Honneur à Benoît XVI qui a mis fin à cette terrible injustice, et qui n’a pas craint d’acquitter purement et simplement tous les coupables de désobéissance envers son prédécesseur, décrétant que tout prêtre avait le droit de célébrer selon l’ancien missel.

Commentaires

  • Je ne comprends pas pourquoi dans sa Constitution Apostolique Paul VI se réfère explicitement au S.C.

  • Merci cher Yves pour votre analyse très complète.

    Deux questions : St Pail VI a t il dans un texte quelconque expliquer sa décision de rompre avec les prescriptions explicites de Sacro Sanctum Concilium ?

    Vraiment aucune manifestation n est prévue pour célébrer cet anniversaire à Rome ou ailleurs ?

  • La réponse à la première question est non. Il a même toujours prétendu le contraire: que sa réforme était une application du texte conciliaire.

    A cette heure je n'ai toujours pas vu la moindre annonce d'une quelconque célébration. Je suppose que François y fera allusion demain.

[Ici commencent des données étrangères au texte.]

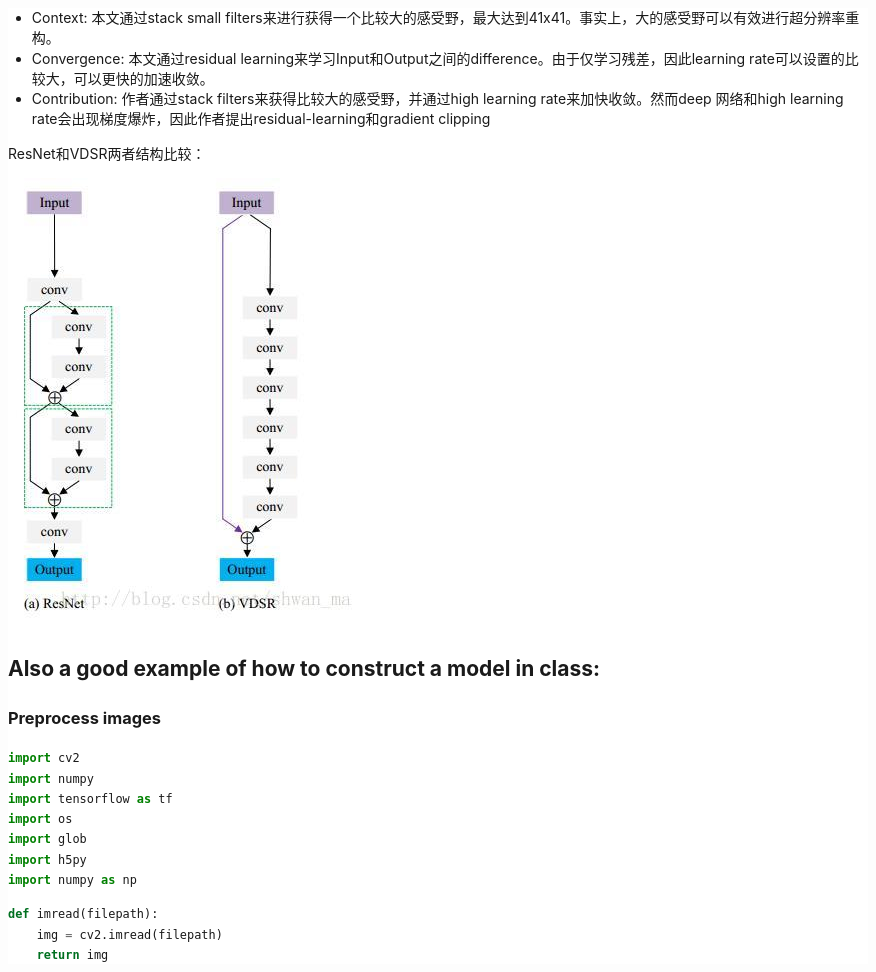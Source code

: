 
- Context: 本文通过stack small filters来进行获得一个比较大的感受野，最大达到41x41。事实上，大的感受野可以有效进行超分辨率重构。
- Convergence: 本文通过residual learning来学习Input和Output之间的difference。由于仅学习残差，因此learning rate可以设置的比较大，可以更快的加速收敛。
- Contribution: 作者通过stack filters来获得比较大的感受野，并通过high learning rate来加快收敛。然而deep 网络和high learning rate会出现梯度爆炸，因此作者提出residual-learning和gradient clipping

ResNet和VDSR两者结构比较：

![](../images/vdsr.jpeg)




## Also a good example of how to construct a model in class:

### Preprocess images


```python
import cv2
import numpy
import tensorflow as tf
import os
import glob
import h5py
import numpy as np
```


```python
def imread(filepath):
    img = cv2.imread(filepath)
    return img
```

Pour dire que depuis 50 ans on a enfin une liturgie digne de ce nom...

  • Il faut toujours relire les deux discours de Paul VI des 19 et 2 nov 69, où il dit tout.
    http://www.clerus.org/bibliaclerusonline/pt/c4b.htm

  • Merci pour vos réponses

    Autre question : qui aurait à l époque commenté cette opposition entre Sacro Sanctum Concilium et le missel réformé ? Un évêque, un journaliste m, un universitaire...ou personne ?

    Et si c est personne pourquoi ? Car la contradiction est énorme tout de même !

  • Article de la Croix pour les trente ans

    https://www-la--croix-com.cdn.ampproject.org/v/s/www.la-croix.com/amp/473822?amp_js_v=a2&_gsa=1&usqp=mq331AQCKAE%3D#aoh=15751781099848&referrer=https%3A%2F%2Fwww.google.com&_tf=Source%C2%A0%3A%20%251%24s&share=https%3A%2F%2Fwww.la-croix.com%2FArchives%2F1999-04-28%2FLe-missel-de-Paul-VI-fete-ses-trente-ans-_NP_-1999-04-28-473822

  • le massacre fut aggravé en France par des traductions ineptes comme celle que vous donnez. Ailleurs, notamment dans les pays de langue anglaise ou allemande, le texte traduit est plus proche du missel romain rénové, ce qui est déjà moins mal.